--- Records for this exercise Enclosed Below ---

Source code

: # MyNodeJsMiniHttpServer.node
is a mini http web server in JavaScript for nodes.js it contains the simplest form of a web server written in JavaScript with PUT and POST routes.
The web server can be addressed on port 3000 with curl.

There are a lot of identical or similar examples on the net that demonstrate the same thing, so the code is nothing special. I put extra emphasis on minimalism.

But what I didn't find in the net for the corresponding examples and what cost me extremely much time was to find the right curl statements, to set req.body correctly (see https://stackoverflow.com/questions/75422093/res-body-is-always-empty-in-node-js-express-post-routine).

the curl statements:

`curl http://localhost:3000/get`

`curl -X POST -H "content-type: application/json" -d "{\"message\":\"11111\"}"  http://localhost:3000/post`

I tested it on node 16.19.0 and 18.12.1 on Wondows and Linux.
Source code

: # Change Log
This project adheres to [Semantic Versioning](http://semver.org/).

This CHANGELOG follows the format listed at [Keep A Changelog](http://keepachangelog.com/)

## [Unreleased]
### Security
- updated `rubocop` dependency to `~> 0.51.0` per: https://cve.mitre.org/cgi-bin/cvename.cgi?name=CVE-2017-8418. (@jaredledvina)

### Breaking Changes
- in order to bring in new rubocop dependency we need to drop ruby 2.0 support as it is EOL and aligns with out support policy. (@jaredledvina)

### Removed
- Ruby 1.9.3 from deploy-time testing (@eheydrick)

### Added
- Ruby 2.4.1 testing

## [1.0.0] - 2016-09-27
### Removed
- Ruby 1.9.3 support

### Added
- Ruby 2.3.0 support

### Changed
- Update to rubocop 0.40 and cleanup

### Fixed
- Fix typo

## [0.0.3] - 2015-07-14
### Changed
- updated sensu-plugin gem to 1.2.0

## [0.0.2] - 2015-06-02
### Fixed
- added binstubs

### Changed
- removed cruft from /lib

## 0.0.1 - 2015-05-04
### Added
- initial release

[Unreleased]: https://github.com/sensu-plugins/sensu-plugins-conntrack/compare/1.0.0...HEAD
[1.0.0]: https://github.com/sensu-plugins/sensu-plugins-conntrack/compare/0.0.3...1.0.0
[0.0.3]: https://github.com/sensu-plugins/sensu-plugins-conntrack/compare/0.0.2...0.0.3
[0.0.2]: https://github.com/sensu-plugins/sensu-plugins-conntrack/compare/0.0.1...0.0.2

--- End of Enclosed Records for this exercise ---

Exercise objective
Would you please give all of the records again exactly as they stand?

Your response
Source code

: # MyNodeJsMiniHttpServer.node
is a mini http web server in JavaScript for nodes.js it contains the simplest form of a web server written in JavaScript with PUT and POST routes.
The web server can be addressed on port 3000 with curl.

There are a lot of identical or similar examples on the net that demonstrate the same thing, so the code is nothing special. I put extra emphasis on minimalism.

But what I didn't find in the net for the corresponding examples and what cost me extremely much time was to find the right curl statements, to set req.body correctly (see https://stackoverflow.com/questions/75422093/res-body-is-always-empty-in-node-js-express-post-routine).

the curl statements:

`curl http://localhost:3000/get`

`curl -X POST -H "content-type: application/json" -d "{\"message\":\"11111\"}"  http://localhost:3000/post`

I tested it on node 16.19.0 and 18.12.1 on Wondows and Linux.
Source code

: # Change Log
This project adheres to [Semantic Versioning](http://semver.org/).

This CHANGELOG follows the format listed at [Keep A Changelog](http://keepachangelog.com/)

## [Unreleased]
### Security
- updated `rubocop` dependency to `~> 0.51.0` per: https://cve.mitre.org/cgi-bin/cvename.cgi?name=CVE-2017-8418. (@jaredledvina)

### Breaking Changes
- in order to bring in new rubocop dependency we need to drop ruby 2.0 support as it is EOL and aligns with out support policy. (@jaredledvina)

### Removed
- Ruby 1.9.3 from deploy-time testing (@eheydrick)

### Added
- Ruby 2.4.1 testing

## [1.0.0] - 2016-09-27
### Removed
- Ruby 1.9.3 support

### Added
- Ruby 2.3.0 support

### Changed
- Update to rubocop 0.40 and cleanup

### Fixed
- Fix typo

## [0.0.3] - 2015-07-14
### Changed
- updated sensu-plugin gem to 1.2.0

## [0.0.2] - 2015-06-02
### Fixed
- added binstubs

### Changed
- removed cruft from /lib

## 0.0.1 - 2015-05-04
### Added
- initial release

[Unreleased]: https://github.com/sensu-plugins/sensu-plugins-conntrack/compare/1.0.0...HEAD
[1.0.0]: https://github.com/sensu-plugins/sensu-plugins-conntrack/compare/0.0.3...1.0.0
[0.0.3]: https://github.com/sensu-plugins/sensu-plugins-conntrack/compare/0.0.2...0.0.3
[0.0.2]: https://github.com/sensu-plugins/sensu-plugins-conntrack/compare/0.0.1...0.0.2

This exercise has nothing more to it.